• Data shown
________________

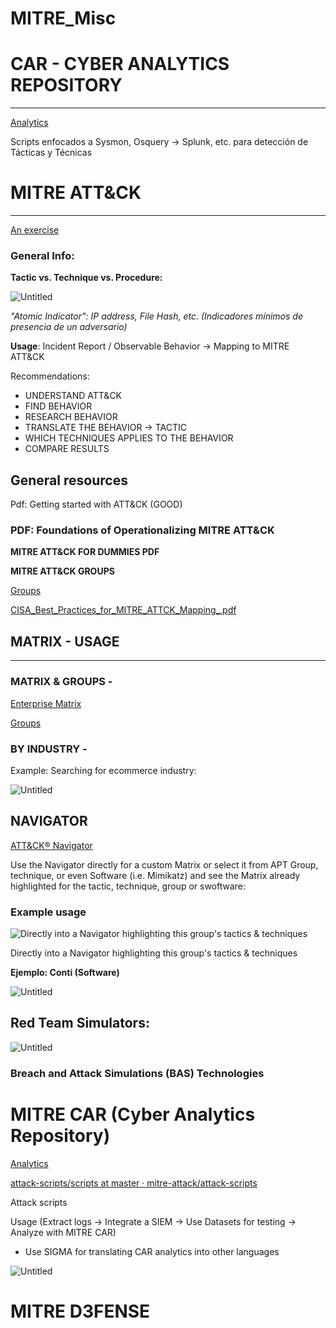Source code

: # MITRE_Misc

# CAR - CYBER ANALYTICS REPOSITORY

---

[Analytics](https://car.mitre.org/analytics/)

Scripts enfocados a Sysmon, Osquery → Splunk, etc. para detección de Tácticas y Técnicas

# MITRE ATT&CK

---

[An exercise](Exercise_1.md)

### General Info:

**Tactic vs. Technique vs. Procedure:**

![Untitled](https://s3-us-west-2.amazonaws.com/secure.notion-static.com/3dec05d4-6cce-467c-b9d0-6944af68283f/Untitled.png)

*"Atomic Indicator": IP address, File Hash, etc. (Indicadores mínimos de presencia de un adversario)*

**Usage**: Incident Report / Observable Behavior → Mapping to MITRE ATT&CK

Recommendations:

- UNDERSTAND ATT&CK
- FIND BEHAVIOR
- RESEARCH BEHAVIOR
- TRANSLATE THE BEHAVIOR → TACTIC
- WHICH TECHNIQUES APPLIES TO THE BEHAVIOR
- COMPARE RESULTS

## General resources

Pdf: Getting started with ATT&CK (GOOD)

[](https://www.mitre.org/sites/default/files/publications/mitre-getting-started-with-attack-october-2019.pdf)

### PDF: Foundations of Operationalizing MITRE ATT&CK

[](https://academy.attackiq.com/learn/topicGroups/232eea9f-1b5a-44a7-b58b-83cd705de2f3/download?token=eyJhbGciOiJIUzI1NiIsInR5cCI6IkpXVCJ9.eyJxdWVyeSI6eyJ0b3BpY0dyb3VwSWQiOiIzOGY4NmI0NS04MTUxLTQ2NmYtYTQxNi0yYmIwNjUxMGE2MDkiLCJjYXRlZ29yeUluZGV4IjoiMCIsInN1YmNhdGVnb3J5SW5kZXgiOiIwIiwiZmlsZUluZGV4IjoiMCIsImRvd25sb2FkIjoiIn0sImNvdXJzZUlkIjoiMjMyZWVhOWYtMWI1YS00NGE3LWI1OGItODNjZDcwNWRlMmYzIiwiaWF0IjoxNjM0MDAxOTY2LCJleHAiOjE2MzQwMDIyNjZ9.Ndsu2fJsOXQIqvKWYsEuC8O8RNr0Nrr1n6SXf6UlDCg)

**MITRE ATT&CK FOR DUMMIES PDF**

[](https://attackiq.com/wp-content/uploads/2020/12/9781119748106.pdf)

**MITRE ATT&CK GROUPS**

[Groups](https://attack.mitre.org/groups/)

[CISA_Best_Practices_for_MITRE_ATTCK_Mapping_.pdf](https://s3-us-west-2.amazonaws.com/secure.notion-static.com/42d43062-2a59-4df5-ae76-9e1763472ea4/CISA_Best_Practices_for_MITRE_ATTCK_Mapping_.pdf)

## MATRIX - USAGE

---

### MATRIX & GROUPS -

[Enterprise Matrix](https://attack.mitre.org/matrices/enterprise/)

[Groups](https://attack.mitre.org/groups/)

### BY INDUSTRY -

Example: Searching for ecommerce industry:

![Untitled](https://s3-us-west-2.amazonaws.com/secure.notion-static.com/b286f28c-db30-49a3-9f65-768a73804e92/Untitled.png)

## NAVIGATOR

[ATT&CK® Navigator](https://mitre-attack.github.io/attack-navigator/)

Use the Navigator directly for a custom Matrix or select it from APT Group, technique, or even Software (i.e. Mimikatz) and see the Matrix already highlighted for the tactic, technique, group or swoftware:

### Example usage

![Directly into a Navigator highlighting this group's tactics & techniques](https://s3-us-west-2.amazonaws.com/secure.notion-static.com/d293fef5-c103-4954-9201-474e5547af89/Untitled.png)

Directly into a Navigator highlighting this group's tactics & techniques

**Ejemplo: Conti (Software)**

![Untitled](https://s3-us-west-2.amazonaws.com/secure.notion-static.com/f5bf621d-0d75-4fc3-a805-9deb8212db5f/Untitled.png)

## Red Team Simulators:

![Untitled](https://s3-us-west-2.amazonaws.com/secure.notion-static.com/0fd783d7-f386-45ae-b8cb-c6f203d0701b/Untitled.png)

### Breach and Attack Simulations (BAS) Technologies

[](https://medium.com/@george.fekkas/breach-and-attack-simulation-bas-technologies-10e2777ee5af)

# MITRE CAR (Cyber Analytics Repository)

[Analytics](https://car.mitre.org/analytics)

[attack-scripts/scripts at master · mitre-attack/attack-scripts](https://github.com/mitre-attack/attack-scripts/tree/master/scripts)

Attack scripts

Usage (Extract logs → Integrate a SIEM → Use Datasets for testing → Analyze with MITRE CAR)

- Use SIGMA for translating CAR analytics into other languages

![Untitled](https://s3-us-west-2.amazonaws.com/secure.notion-static.com/49a2f49f-ae06-4786-9d94-c98aefd8c5fc/Untitled.png)

# MITRE D3FENSE

[]()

________________

• Instructions to follow
Only the pictures should be left out; the rest of the material above must be repeated exactly.

• Answer for the task
Source code

: # MITRE_Misc

# CAR - CYBER ANALYTICS REPOSITORY

---

[Analytics](https://car.mitre.org/analytics/)

Scripts enfocados a Sysmon, Osquery → Splunk, etc. para detección de Tácticas y Técnicas

# MITRE ATT&CK

---

[An exercise](Exercise_1.md)

### General Info:

**Tactic vs. Technique vs. Procedure:**

![Untitled](https://s3-us-west-2.amazonaws.com/secure.notion-static.com/3dec05d4-6cce-467c-b9d0-6944af68283f/Untitled.png)

*"Atomic Indicator": IP address, File Hash, etc. (Indicadores mínimos de presencia de un adversario)*

**Usage**: Incident Report / Observable Behavior → Mapping to MITRE ATT&CK

Recommendations:

- UNDERSTAND ATT&CK
- FIND BEHAVIOR
- RESEARCH BEHAVIOR
- TRANSLATE THE BEHAVIOR → TACTIC
- WHICH TECHNIQUES APPLIES TO THE BEHAVIOR
- COMPARE RESULTS

## General resources

Pdf: Getting started with ATT&CK (GOOD)

[](https://www.mitre.org/sites/default/files/publications/mitre-getting-started-with-attack-october-2019.pdf)

### PDF: Foundations of Operationalizing MITRE ATT&CK

[](https://academy.attackiq.com/learn/topicGroups/232eea9f-1b5a-44a7-b58b-83cd705de2f3/download?token=eyJhbGciOiJIUzI1NiIsInR5cCI6IkpXVCJ9.eyJxdWVyeSI6eyJ0b3BpY0dyb3VwSWQiOiIzOGY4NmI0NS04MTUxLTQ2NmYtYTQxNi0yYmIwNjUxMGE2MDkiLCJjYXRlZ29yeUluZGV4IjoiMCIsInN1YmNhdGVnb3J5SW5kZXgiOiIwIiwiZmlsZUluZGV4IjoiMCIsImRvd25sb2FkIjoiIn0sImNvdXJzZUlkIjoiMjMyZWVhOWYtMWI1YS00NGE3LWI1OGItODNjZDcwNWRlMmYzIiwiaWF0IjoxNjM0MDAxOTY2LCJleHAiOjE2MzQwMDIyNjZ9.Ndsu2fJsOXQIqvKWYsEuC8O8RNr0Nrr1n6SXf6UlDCg)

**MITRE ATT&CK FOR DUMMIES PDF**

[](https://attackiq.com/wp-content/uploads/2020/12/9781119748106.pdf)

**MITRE ATT&CK GROUPS**

[Groups](https://attack.mitre.org/groups/)

[CISA_Best_Practices_for_MITRE_ATTCK_Mapping_.pdf](https://s3-us-west-2.amazonaws.com/secure.notion-static.com/42d43062-2a59-4df5-ae76-9e1763472ea4/CISA_Best_Practices_for_MITRE_ATTCK_Mapping_.pdf)

## MATRIX - USAGE

---

### MATRIX & GROUPS -

[Enterprise Matrix](https://attack.mitre.org/matrices/enterprise/)

[Groups](https://attack.mitre.org/groups/)

### BY INDUSTRY -

Example: Searching for ecommerce industry:

![Untitled](https://s3-us-west-2.amazonaws.com/secure.notion-static.com/b286f28c-db30-49a3-9f65-768a73804e92/Untitled.png)

## NAVIGATOR

[ATT&CK® Navigator](https://mitre-attack.github.io/attack-navigator/)

Use the Navigator directly for a custom Matrix or select it from APT Group, technique, or even Software (i.e. Mimikatz) and see the Matrix already highlighted for the tactic, technique, group or swoftware:

### Example usage

![Directly into a Navigator highlighting this group's tactics & techniques](https://s3-us-west-2.amazonaws.com/secure.notion-static.com/d293fef5-c103-4954-9201-474e5547af89/Untitled.png)

Directly into a Navigator highlighting this group's tactics & techniques

**Ejemplo: Conti (Software)**

![Untitled](https://s3-us-west-2.amazonaws.com/secure.notion-static.com/f5bf621d-0d75-4fc3-a805-9deb8212db5f/Untitled.png)

## Red Team Simulators:

![Untitled](https://s3-us-west-2.amazonaws.com/secure.notion-static.com/0fd783d7-f386-45ae-b8cb-c6f203d0701b/Untitled.png)

### Breach and Attack Simulations (BAS) Technologies

[](https://medium.com/@george.fekkas/breach-and-attack-simulation-bas-technologies-10e2777ee5af)

# MITRE CAR (Cyber Analytics Repository)

[Analytics](https://car.mitre.org/analytics)

[attack-scripts/scripts at master · mitre-attack/attack-scripts](https://github.com/mitre-attack/attack-scripts/tree/master/scripts)

Attack scripts

Usage (Extract logs → Integrate a SIEM → Use Datasets for testing → Analyze with MITRE CAR)

- Use SIGMA for translating CAR analytics into other languages

![Untitled](https://s3-us-west-2.amazonaws.com/secure.notion-static.com/49a2f49f-ae06-4786-9d94-c98aefd8c5fc/Untitled.png)

# MITRE D3FENSE

[]()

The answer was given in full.